A chit's yearly list of nonsense

Trevithick’s Steam Circus in 1808


I recently read a regency that featured Richard Trevithick’s Catch Me Who Can steam locomotive and it intrigued me. Incidentally, that regency is up for grabs in my first giveaway.

Steam Circus

Only open for two months the fourth steam locomotive was put on display to showcase Trevithick’s latest advancement.  He hoped to spur an increased interest in the populace though he was a bit ahead of his time.

I thought it made perfect sense that a bet help garner the Steam Circus and his invention the little interest it received since gambling on any matter was common then.  Trevithick’s locomotive was pitted against a horse carriage in a 24 hour race.  One of his friend’s sister, Mrs. Mary Philippa Guillemard, is known to have named it so aptly, Catch Me Who Can.

Horse versus Steam

An advert in the Observer newspaper on September 18, 1808 wasn’t clear on the winner of the race but described it as an “extraordinary wager”.

“It has been some time announced, that the new machine for travelling without horses, being impelled entirely by steam, was matched to run twenty-four hours against any horse in the kingdom. This bet, so novel in the sporting world, will be decided on Wednesday and Thursday next [21st and 22nd September].

The machine is to start at two o’clock on Wednesday, on its ground in the fields, near Russel-square, to demonstrate the extent of its speed and continuance. It is calculated that the machine, though weighing eight tuns, will travel 240 miles, at least, within the time limited. Very large sums are depending on the issue.”1

While Dr. Sanjay Rana’s Steam Circus research site places the race in August of 1808 and Catch Me Who Can was the winner based on an online conversation.

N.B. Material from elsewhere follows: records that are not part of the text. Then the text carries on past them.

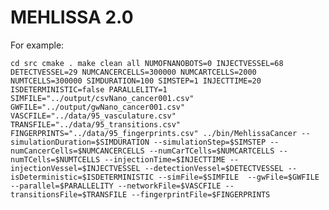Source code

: # MEHLISSA 2.0

For example:

``
cd src
cmake .
make clean all
NUMOFNANOBOTS=0 INJECTVESSEL=68 DETECTVESSEL=29 NUMCANCERCELLS=300000 NUMCARTCELLS=2000 NUMTCELLS=300000 SIMDURATION=100 SIMSTEP=1 INJECTTIME=20 ISDETERMINISTIC=false PARALLELITY=1 SIMFILE="../output/csvNano_cancer001.csv" GWFILE="../output/gwNano_cancer001.csv" VASCFILE="../data/95_vasculature.csv" TRANSFILE="../data/95_transitions.csv" FINGERPRINTS="../data/95_fingerprints.csv"
../bin/MehlissaCancer --simulationDuration=$SIMDURATION --simulationStep=$SIMSTEP --numCancerCells=$NUMCANCERCELLS --numCarTCells=$NUMCARTCELLS --numTCells=$NUMTCELLS --injectionTime=$INJECTTIME --injectionVessel=$INJECTVESSEL --detectionVessel=$DETECTVESSEL --isDeterministic=$ISDETERMINISTIC --simFile=$SIMFILE  --gwFile=$GWFILE --parallel=$PARALLELITY --networkFile=$VASCFILE --transitionsFile=$TRANSFILE --fingerprintFile=$FINGERPRINTS
``
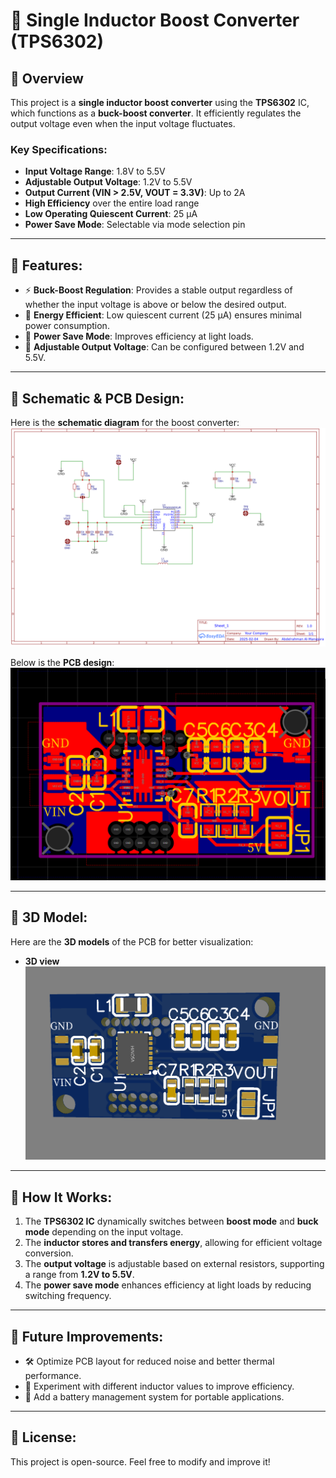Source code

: # 🔋 Single Inductor Boost Converter (TPS6302)

## 🔹 Overview
This project is a **single inductor boost converter** using the **TPS6302** IC, which functions as a **buck-boost converter**. It efficiently regulates the output voltage even when the input voltage fluctuates. 

### Key Specifications:
- **Input Voltage Range**: 1.8V to 5.5V  
- **Adjustable Output Voltage**: 1.2V to 5.5V  
- **Output Current (VIN > 2.5V, VOUT = 3.3V)**: Up to 2A  
- **High Efficiency** over the entire load range  
- **Low Operating Quiescent Current**: 25 µA  
- **Power Save Mode**: Selectable via mode selection pin  

---

## 🔹 Features:
- ⚡ **Buck-Boost Regulation**: Provides a stable output regardless of whether the input voltage is above or below the desired output.  
- 🔋 **Energy Efficient**: Low quiescent current (25 µA) ensures minimal power consumption.  
- 🔄 **Power Save Mode**: Improves efficiency at light loads.  
- 🔧 **Adjustable Output Voltage**: Can be configured between 1.2V and 5.5V.  

---

## 🔹 Schematic & PCB Design:
Here is the **schematic diagram** for the boost converter:  
![Schematic](../Project3/Images/Buck_Boost_Converter_Schematic.PNG)

Below is the **PCB design**:  
![PCB Design](../Project3/Images/Buck_Boost_Converter_PCB.PNG)

---

## 🔹 3D Model:
Here are the **3D models** of the PCB for better visualization:  
- **3D view**  
  ![3D view0](../Project3/Images/Buck_Boost_Converter_3D.PNG)


---

## 🔹 How It Works:
1. The **TPS6302 IC** dynamically switches between **boost mode** and **buck mode** depending on the input voltage.  
2. The **inductor stores and transfers energy**, allowing for efficient voltage conversion.  
3. The **output voltage** is adjustable based on external resistors, supporting a range from **1.2V to 5.5V**.  
4. The **power save mode** enhances efficiency at light loads by reducing switching frequency.  

---

## 🔹 Future Improvements:
- 🛠️ Optimize PCB layout for reduced noise and better thermal performance.  
- 🔧 Experiment with different inductor values to improve efficiency.  
- 🔋 Add a battery management system for portable applications.  

---

## 🔹 License:
This project is open-source. Feel free to modify and improve it!


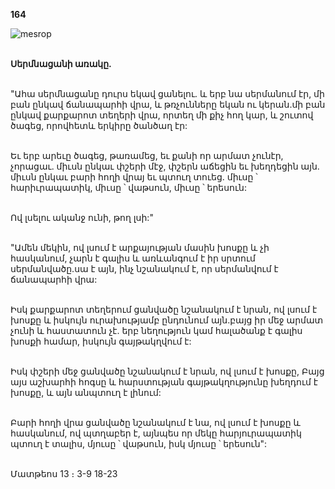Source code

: **164**

![mesrop](https://volamar.ru/audio_video/foto/01/detbible/B344.BMP)

\
**Սերմնացանի առակը.**

\
"Ահա սերմնացանը դուրս եկավ ցանելու. և երբ նա սերմանում էր, մի բան ընկավ ճանապարհի վրա, և թռչունները եկան ու կերան.մի բան ընկավ քարքարոտ տեղերի վրա, որտեղ մի քիչ հող կար, և շուտով ծագեց, որովհետև երկիրը ծանծաղ էր:

\
Եւ երբ արեւը ծագեց, թառամեց, եւ քանի որ արմատ չունէր, չորացաւ. միւսն ընկաւ փշերի մէջ, փշերն աճեցին եւ խեղդեցին այն. միւսն ընկաւ բարի հողի վրայ եւ պտուղ տուեց. միւսը ՝ հարիւրապատիկ, միւսը ՝ վաթսուն, միւսը ՝ երեսուն:

\
Ով լսելու ականջ ունի, թող լսի:"

\
"Ամեն մեկին, ով լսում է արքայության մասին խոսքը և չի հասկանում, չարն է գալիս և առևանգում է իր սրտում սերմանվածը.սա է այն, ինչ նշանակում է, որ սերմանվում է ճանապարհի վրա:

\
Իսկ քարքարոտ տեղերում ցանվածը նշանակում է նրան, ով լսում է խոսքը և իսկույն ուրախությամբ ընդունում այն.բայց իր մեջ արմատ չունի և հաստատուն չէ. երբ նեղություն կամ հալածանք է գալիս խոսքի համար, իսկույն գայթակղվում է:

\
Իսկ փշերի մեջ ցանվածը նշանակում է նրան, ով լսում է խոսքը, Բայց այս աշխարհի հոգսը և հարստության գայթակղությունը խեղդում է խոսքը, և այն անպտուղ է լինում:

\
Բարի հողի վրա ցանվածը նշանակում է նա, ով լսում է խոսքը և հասկանում, ով պտղաբեր է, այնպես որ մեկը հարյուրապատիկ պտուղ է տալիս, մյուսը ՝ վաթսուն, իսկ մյուսը ՝ երեսուն":

\
Մատթեոս 13 ։ 3-9 18-23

This locomotive was built to try and get the general public interest in this new form of transport. It was run on a purpose built circular track pulling an open four-wheeled carriage. This took place between 8th July and 18th September 1808 with tickets costing two shillings (10 pence). On the 3rd of August, Richard won a large bet when he raced it against a racehorse and won.


A letter in the London Times dated October 16th 1829, says that “public expectation rose to a high pitch : nothing less was talked of, nor thought of.” 2

Where was it really?

That seems a bit of a mystery and the precise location continues to be debated.  Even the eyewitness accounts seem varied.  Not to mention that London was growing and constantly changing it is difficult to pinpoint the spot.

The same letter above mentioned one suggested location as the now Euston Square though it is still not clear.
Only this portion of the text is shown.